Os balanços diferem conforme o horário e a origem das informações. Uma apuração aponta 335 mortes — 332 no Nepal e três no território chinês — e destaca que os dados são divulgados separadamente por autoridades e veículos dos dois lados da fronteira. Entre os 823 desaparecidos no Nepal estariam 517 turistas estrangeiros; no Tibete, a imprensa estatal contabilizou outros 558, incluindo 260 estrangeiros. Um morador, Raju Bhadel, relatou o drama de sua família: “Três integrantes da família foram resgatados, mas o irmão dele continua desaparecido”.
Outro levantamento, baseado em atualização anterior da polícia nepalesa, registrou 270 mortes no Nepal e três no Tibete. Apesar da diferença numérica, os relatos convergem sobre a causa provável: o colapso de uma geleira a cerca de 5.200 metros de altitude teria represado um rio antes de liberar uma corrente devastadora. Essa versão também dimensiona o dano estrutural: nove usinas hidrelétricas e 19 pontes foram destruídas, enquanto helicópteros retiravam sobreviventes e entregavam ajuda.

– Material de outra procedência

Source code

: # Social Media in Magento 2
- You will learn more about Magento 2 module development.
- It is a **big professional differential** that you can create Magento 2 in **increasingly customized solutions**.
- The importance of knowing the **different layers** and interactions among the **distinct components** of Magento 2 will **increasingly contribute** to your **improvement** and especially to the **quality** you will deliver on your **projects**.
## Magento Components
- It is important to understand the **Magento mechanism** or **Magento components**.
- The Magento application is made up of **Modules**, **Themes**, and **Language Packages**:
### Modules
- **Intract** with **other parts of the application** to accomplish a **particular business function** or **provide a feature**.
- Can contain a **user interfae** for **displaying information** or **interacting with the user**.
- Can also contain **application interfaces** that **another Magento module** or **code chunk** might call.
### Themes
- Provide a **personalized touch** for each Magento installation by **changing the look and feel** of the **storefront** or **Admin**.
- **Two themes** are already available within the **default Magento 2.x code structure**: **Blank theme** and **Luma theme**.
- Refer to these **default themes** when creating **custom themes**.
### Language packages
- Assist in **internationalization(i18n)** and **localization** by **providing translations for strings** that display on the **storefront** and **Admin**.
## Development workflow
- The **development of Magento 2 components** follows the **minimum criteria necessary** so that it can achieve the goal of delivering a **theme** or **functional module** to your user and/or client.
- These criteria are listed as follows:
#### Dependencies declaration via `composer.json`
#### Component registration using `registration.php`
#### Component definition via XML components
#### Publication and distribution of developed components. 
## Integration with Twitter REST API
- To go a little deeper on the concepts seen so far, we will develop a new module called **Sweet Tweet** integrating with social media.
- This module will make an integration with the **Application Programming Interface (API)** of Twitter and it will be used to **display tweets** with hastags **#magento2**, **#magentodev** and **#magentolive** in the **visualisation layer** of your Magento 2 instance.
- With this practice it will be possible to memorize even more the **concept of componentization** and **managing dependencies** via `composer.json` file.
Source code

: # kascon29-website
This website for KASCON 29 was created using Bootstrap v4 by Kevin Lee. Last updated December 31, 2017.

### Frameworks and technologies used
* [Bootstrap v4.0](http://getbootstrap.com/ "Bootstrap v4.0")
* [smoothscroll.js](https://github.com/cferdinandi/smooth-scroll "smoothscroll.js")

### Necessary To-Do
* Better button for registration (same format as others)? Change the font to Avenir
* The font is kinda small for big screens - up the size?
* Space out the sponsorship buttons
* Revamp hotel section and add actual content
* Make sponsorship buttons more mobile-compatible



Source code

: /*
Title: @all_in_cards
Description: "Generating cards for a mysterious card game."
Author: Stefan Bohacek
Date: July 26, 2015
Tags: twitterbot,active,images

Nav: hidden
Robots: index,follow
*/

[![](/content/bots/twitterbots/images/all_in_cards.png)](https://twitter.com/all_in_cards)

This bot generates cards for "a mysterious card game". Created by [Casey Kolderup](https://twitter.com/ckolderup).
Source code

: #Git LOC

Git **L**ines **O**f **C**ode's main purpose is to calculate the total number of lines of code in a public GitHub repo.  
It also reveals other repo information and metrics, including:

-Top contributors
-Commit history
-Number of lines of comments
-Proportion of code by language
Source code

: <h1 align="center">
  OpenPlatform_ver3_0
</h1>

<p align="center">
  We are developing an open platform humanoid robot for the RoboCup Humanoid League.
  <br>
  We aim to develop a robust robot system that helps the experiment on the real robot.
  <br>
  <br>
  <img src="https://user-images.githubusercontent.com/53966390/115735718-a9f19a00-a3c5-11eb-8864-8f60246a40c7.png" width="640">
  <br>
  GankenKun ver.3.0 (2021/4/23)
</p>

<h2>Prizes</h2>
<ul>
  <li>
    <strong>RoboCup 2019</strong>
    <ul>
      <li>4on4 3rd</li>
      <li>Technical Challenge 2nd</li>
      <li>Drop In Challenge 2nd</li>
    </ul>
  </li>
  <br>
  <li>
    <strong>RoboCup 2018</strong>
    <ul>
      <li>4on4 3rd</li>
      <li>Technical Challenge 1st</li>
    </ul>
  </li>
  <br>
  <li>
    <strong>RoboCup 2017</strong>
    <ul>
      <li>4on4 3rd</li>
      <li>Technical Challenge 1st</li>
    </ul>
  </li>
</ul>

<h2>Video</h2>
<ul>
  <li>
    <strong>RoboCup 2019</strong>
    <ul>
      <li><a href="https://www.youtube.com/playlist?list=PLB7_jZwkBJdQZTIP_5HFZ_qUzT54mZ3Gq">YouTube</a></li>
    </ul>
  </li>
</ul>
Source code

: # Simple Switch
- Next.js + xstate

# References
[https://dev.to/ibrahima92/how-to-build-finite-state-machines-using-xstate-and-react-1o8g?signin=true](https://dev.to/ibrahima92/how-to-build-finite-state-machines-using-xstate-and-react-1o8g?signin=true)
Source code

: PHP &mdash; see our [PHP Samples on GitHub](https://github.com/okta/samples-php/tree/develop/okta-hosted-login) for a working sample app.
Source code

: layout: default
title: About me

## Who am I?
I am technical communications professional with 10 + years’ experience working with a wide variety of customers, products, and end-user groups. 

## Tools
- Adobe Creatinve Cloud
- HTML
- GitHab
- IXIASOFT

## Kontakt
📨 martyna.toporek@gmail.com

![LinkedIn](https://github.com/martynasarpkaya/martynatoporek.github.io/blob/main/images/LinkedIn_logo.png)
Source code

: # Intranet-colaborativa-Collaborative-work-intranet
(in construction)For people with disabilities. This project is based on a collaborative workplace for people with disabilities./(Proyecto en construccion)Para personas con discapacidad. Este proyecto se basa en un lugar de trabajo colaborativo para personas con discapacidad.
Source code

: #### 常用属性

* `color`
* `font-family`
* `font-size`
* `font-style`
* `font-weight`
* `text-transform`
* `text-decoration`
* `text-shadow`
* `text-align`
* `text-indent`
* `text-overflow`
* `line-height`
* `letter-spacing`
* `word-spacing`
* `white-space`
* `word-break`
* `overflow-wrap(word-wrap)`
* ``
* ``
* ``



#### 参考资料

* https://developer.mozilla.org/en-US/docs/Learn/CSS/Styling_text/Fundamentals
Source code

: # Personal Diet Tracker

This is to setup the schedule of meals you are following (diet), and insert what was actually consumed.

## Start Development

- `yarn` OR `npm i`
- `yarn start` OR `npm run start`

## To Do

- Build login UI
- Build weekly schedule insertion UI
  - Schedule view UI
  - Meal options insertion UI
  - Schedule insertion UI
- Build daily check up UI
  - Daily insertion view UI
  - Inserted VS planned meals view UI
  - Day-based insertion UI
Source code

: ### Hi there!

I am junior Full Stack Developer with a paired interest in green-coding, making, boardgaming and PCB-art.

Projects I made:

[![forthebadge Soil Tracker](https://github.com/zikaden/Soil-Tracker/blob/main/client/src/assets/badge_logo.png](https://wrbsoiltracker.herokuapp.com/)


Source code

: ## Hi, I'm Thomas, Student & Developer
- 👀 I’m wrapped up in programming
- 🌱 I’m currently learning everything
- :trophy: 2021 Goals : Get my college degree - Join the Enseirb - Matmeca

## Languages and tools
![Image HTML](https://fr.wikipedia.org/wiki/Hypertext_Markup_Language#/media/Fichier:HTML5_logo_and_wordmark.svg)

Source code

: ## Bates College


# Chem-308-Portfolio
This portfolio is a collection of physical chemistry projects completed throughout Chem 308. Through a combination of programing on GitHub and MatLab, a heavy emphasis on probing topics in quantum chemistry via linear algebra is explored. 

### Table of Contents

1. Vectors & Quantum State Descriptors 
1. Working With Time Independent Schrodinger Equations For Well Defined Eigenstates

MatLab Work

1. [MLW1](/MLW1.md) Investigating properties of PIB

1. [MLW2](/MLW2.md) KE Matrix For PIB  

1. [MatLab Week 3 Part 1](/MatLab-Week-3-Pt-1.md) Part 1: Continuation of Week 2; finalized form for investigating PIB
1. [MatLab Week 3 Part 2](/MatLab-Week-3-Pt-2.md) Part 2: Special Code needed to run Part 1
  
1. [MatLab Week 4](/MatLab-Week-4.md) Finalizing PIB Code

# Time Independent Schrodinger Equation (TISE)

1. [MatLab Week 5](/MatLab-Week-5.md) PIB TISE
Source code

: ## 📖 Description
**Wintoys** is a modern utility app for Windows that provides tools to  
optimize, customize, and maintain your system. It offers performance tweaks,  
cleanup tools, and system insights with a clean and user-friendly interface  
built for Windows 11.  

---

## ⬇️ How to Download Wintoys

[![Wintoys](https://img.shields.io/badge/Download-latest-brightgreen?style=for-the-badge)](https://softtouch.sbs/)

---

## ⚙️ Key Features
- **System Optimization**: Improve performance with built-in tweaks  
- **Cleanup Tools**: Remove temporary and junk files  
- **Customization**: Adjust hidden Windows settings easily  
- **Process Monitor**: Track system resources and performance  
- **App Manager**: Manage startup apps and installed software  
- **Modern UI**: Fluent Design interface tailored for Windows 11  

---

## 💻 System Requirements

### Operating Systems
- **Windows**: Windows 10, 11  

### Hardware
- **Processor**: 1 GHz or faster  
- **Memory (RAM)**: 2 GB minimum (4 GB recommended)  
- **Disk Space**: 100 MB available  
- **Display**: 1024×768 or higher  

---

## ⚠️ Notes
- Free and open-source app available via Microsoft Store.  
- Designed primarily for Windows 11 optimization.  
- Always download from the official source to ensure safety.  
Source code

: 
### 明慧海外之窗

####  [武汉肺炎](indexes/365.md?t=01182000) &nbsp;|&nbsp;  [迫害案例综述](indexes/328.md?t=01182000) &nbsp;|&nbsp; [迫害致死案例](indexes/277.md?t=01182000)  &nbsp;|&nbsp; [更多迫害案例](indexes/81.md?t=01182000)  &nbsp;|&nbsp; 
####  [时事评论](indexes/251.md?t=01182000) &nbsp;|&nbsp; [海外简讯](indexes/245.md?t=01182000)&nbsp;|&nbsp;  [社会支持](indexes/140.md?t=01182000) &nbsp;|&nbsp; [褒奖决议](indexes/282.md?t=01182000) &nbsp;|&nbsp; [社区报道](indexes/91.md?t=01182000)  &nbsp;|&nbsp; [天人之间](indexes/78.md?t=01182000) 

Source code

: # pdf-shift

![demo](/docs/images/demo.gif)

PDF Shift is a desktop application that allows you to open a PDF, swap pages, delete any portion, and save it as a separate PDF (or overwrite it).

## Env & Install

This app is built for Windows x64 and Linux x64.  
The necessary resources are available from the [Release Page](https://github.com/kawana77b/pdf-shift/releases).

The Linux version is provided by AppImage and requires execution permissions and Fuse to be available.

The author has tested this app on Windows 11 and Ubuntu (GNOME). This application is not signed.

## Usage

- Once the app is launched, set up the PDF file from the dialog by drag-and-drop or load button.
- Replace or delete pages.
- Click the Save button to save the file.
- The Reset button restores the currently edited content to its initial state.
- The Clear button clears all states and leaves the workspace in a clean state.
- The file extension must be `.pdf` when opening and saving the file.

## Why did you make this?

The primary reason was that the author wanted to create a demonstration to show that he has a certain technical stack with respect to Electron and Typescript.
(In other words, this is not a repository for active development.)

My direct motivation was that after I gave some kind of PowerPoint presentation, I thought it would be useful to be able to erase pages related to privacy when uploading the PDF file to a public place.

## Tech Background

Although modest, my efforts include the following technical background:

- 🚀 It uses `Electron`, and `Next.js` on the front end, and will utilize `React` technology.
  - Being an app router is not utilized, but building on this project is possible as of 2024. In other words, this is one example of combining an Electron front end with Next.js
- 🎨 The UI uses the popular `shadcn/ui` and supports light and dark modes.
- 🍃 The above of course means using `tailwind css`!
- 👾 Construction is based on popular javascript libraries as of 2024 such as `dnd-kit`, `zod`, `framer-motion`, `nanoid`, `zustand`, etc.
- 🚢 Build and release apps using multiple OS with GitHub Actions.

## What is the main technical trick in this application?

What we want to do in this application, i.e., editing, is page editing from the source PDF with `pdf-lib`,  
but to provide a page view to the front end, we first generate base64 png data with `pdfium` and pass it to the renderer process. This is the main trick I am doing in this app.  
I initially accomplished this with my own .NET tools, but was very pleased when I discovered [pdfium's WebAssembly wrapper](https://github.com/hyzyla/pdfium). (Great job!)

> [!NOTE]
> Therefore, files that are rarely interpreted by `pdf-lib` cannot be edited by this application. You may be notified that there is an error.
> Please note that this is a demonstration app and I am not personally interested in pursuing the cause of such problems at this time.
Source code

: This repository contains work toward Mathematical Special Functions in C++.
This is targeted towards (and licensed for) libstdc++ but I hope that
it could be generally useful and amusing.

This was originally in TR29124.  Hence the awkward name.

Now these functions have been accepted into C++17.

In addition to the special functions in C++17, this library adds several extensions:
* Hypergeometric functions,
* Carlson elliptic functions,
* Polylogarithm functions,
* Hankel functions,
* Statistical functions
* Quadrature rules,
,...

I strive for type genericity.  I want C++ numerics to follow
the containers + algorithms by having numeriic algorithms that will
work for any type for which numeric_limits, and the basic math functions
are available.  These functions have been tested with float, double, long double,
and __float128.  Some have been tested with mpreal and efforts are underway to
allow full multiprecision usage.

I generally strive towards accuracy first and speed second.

Se os números ainda oscilam, a urgência é inequívoca. Socorristas avançam pela lama enquanto moradores deixam áreas ribeirinhas. David Fisher, da Federação Internacional da Cruz Vermelha e do Crescente Vermelho, resumiu o impacto: “Povoados inteiros e áreas de comércio foram destruídos”. O alerta mais grave vem de especialistas: um bloqueio na parte alta do rio entre Nepal e China pode desencadear uma segunda inundação.
Pequim ordenou a mobilização de equipes, e o Exército nepalês mantém sobrevoos. Cientistas observam, ainda, que as mudanças climáticas vêm ampliando a frequência e a intensidade de eventos extremos no sul da Ásia — contexto que transforma o resgate atual em advertência para toda a região.